FDA Commissioner Proposes Key Priorities in Drug Pricing, Real-Time Data
During testimony before the US Senate Committee on Appropriations regarding President Trump’s fiscal year (FY) 2019 budget request, US Food and Drug Administration (FDA) Commissioner Scott Gottlieb highlighted two of the agency’s key priorities, addressing drug pricing by increasing generic-drug competition and real-time product performance data in post-market surveillance.
During his April 24, 2018 testimony, Gottlieb proposed a solution to increasing generic-drug competition with two policy components. “Our proposal to modernize our generic-drug platform comprises two policy components,” Gottlieb said in his testimony. “The first element of our proposal will help make the approval of new generic drugs more efficient by establishing a structured application.

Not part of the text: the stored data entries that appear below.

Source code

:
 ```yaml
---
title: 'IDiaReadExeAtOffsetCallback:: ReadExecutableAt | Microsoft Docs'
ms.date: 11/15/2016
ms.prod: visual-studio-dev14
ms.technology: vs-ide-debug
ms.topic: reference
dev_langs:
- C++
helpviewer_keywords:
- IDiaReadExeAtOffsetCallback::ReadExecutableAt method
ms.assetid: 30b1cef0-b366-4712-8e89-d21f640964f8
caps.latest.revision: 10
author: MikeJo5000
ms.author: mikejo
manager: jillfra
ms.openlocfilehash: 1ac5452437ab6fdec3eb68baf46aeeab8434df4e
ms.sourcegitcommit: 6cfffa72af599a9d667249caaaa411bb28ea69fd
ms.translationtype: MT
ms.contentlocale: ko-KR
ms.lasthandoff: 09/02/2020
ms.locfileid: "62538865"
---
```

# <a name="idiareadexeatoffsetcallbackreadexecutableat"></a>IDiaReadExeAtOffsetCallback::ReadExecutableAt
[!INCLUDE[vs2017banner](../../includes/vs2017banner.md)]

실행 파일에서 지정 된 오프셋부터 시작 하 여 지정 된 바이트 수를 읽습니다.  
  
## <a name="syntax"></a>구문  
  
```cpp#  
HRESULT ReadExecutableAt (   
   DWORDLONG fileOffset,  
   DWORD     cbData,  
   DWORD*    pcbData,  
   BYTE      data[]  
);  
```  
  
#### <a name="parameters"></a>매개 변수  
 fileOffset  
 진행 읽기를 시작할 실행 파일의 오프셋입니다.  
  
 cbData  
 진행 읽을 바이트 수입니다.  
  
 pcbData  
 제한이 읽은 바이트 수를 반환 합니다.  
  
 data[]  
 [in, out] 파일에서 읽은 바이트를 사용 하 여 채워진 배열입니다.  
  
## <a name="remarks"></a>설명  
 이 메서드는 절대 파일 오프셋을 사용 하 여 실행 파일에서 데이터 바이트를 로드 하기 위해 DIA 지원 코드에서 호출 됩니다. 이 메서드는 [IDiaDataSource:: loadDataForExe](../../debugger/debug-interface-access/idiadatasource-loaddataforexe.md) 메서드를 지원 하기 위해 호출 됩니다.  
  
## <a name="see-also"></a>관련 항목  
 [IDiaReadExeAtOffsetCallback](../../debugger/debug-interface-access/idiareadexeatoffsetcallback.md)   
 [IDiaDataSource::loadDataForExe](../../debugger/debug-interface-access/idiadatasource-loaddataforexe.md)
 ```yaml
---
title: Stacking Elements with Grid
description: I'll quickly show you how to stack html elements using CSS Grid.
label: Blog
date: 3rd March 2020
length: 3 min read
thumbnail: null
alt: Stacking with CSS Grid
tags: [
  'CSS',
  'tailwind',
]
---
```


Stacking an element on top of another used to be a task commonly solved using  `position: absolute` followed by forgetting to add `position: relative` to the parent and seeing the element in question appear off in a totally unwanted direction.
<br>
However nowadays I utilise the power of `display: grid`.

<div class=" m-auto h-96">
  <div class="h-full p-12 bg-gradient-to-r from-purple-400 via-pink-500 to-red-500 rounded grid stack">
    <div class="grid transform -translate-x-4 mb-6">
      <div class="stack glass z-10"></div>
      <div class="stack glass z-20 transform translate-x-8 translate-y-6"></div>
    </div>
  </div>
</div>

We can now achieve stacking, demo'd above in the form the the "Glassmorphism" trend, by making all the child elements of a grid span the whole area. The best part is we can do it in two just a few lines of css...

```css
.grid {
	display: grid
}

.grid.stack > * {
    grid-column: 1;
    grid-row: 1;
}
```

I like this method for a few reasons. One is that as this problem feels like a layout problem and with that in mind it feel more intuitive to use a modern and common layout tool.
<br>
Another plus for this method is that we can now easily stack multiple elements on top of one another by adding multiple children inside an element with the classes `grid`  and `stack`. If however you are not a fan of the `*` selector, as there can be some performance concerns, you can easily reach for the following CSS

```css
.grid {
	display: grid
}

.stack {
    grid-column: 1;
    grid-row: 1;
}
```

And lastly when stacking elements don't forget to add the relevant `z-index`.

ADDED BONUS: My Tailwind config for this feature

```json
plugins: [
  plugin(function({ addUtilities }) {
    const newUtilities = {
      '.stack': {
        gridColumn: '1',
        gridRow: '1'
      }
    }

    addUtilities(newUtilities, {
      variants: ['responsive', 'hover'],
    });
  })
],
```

The new process will also make submission of new generic drug applications, and their review, more seamless and efficient,” he said. “We believe a structured application, which allows key sections of the generic-drug file to be captured in a structured template, will speed the review of the application and cut down on the number of review cycles that applications must undergo, thereby reducing generic-drug development timelines.”
The second component to increase generic-drug competition, he said is “aimed at promoting the more widespread use of existing generic drugs, by looking for ways to keep generic drug labels up-to-date with the latest information about each medicine’s safety and benefits.”
With respect to labeling, Gottlieb pointed out that current laws generally require generic drugs to have the same labeling as the brand drug that they reference. However, when brand reference drugs voluntarily withdraw their marketing applications and therefore stop updating their labeling, the FDA loses a mechanism to update generic labels. The number of generic drugs that reference discontinued or withdrawn brand drugs essentially comprise about one-fifth of the total number of reference-listed drugs and consists of approximately 460 unique active ingredients, according to information from the FDA.
“If the brand drug sponsor has voluntarily withdrawn [its] marketing application, there’s no sponsor who is responsible for making any necessary label updates that other generic applicants would follow,” said Gottlieb in his testimony. “The result is that these drug labels get frozen in time.”
To put into context, he provided one estimate that there are about 5,600 reference-listed drugs that correspond to generic medicines. And of these reference drugs, 1,170 are tagged as discontinued or withdrawn by their original, branded sponsors for reasons other than safety or effectiveness. “Assuming each discontinued or withdrawn reference listed drug corresponds to five generic drug products that, on average, refer to it, then it could mean that about 20 percent of all generic drug products on the market have been discontinued or withdrawn reference listed drugs,” explained Gottlieb. “For the generic drugs with a withdrawn reference listed drug, that means there’s no single sponsor that’s responsible for updating the generic drug label. This is about 5,000 drugs,” he said.
“FDA can assume more responsibility to help bring these drug labels up-to-date,” said Gottlieb. “I believe that if we take on this role; it can promote more widespread use of generic medicines. Our Budget requests money to do just this.” The FDA says it expects to play a more active role in updating more of these generic labels, which builds upon a pilot to update the labels on older generic cancer drugs.
Regarding Gottlieb’s second priority for real-time data, Gottlieb says this effort will help ensure that patients and providers have the most up-to-date information on which to make decisions–in addition to improving the use of real-world evidence for many of the products the FDA oversees.
He said that the FDA is seeking to expand new and existing active surveillance systems to enhance its real-time understanding of medial-product performance by broadening its use of healthcare data to use data available from electronic health records.
To accomplish this, Gottlieb listed several objectives. “First, the data must be high quality and ‘inter-operable,’ meaning that the data can be collected in one system, but used in many systems to inform patient care,” Gottlieb said in his testimony. “Second, we must work toward better integration of clinical care and clinical research….Finally, we must support development of tools that will allow these data to be properly used to inform our understanding of not only medical-product safety, but also its efficacy.”
Currently, the FDA’s active post-market data monitoring systems—principally its National Evaluation System for Health Technology database for medical devices and its Sentinel system for drugs and biologics—depend largely on the secondary use of claims data, according to Gottlieb.
Gottlieb says having a real-time, post-market, real-world experience system will also give the FDA additional ways to use real-world evidence to expand what it knows about the effectiveness of new products. For example, he said that the agencycan use electronic healthcare data to broaden the indications for use of approved medical products, eventually perhaps conducting much of late stage development in the “real world.”
The testimony provided by Gottlieb was to answer questions on the President’s budget request for the agency. President’s FY 2019 Budget request for the FDA requests $5.8 billion in total resources for the FDA, which includes an increase of $473 million in budget authority and $190 million in user fees.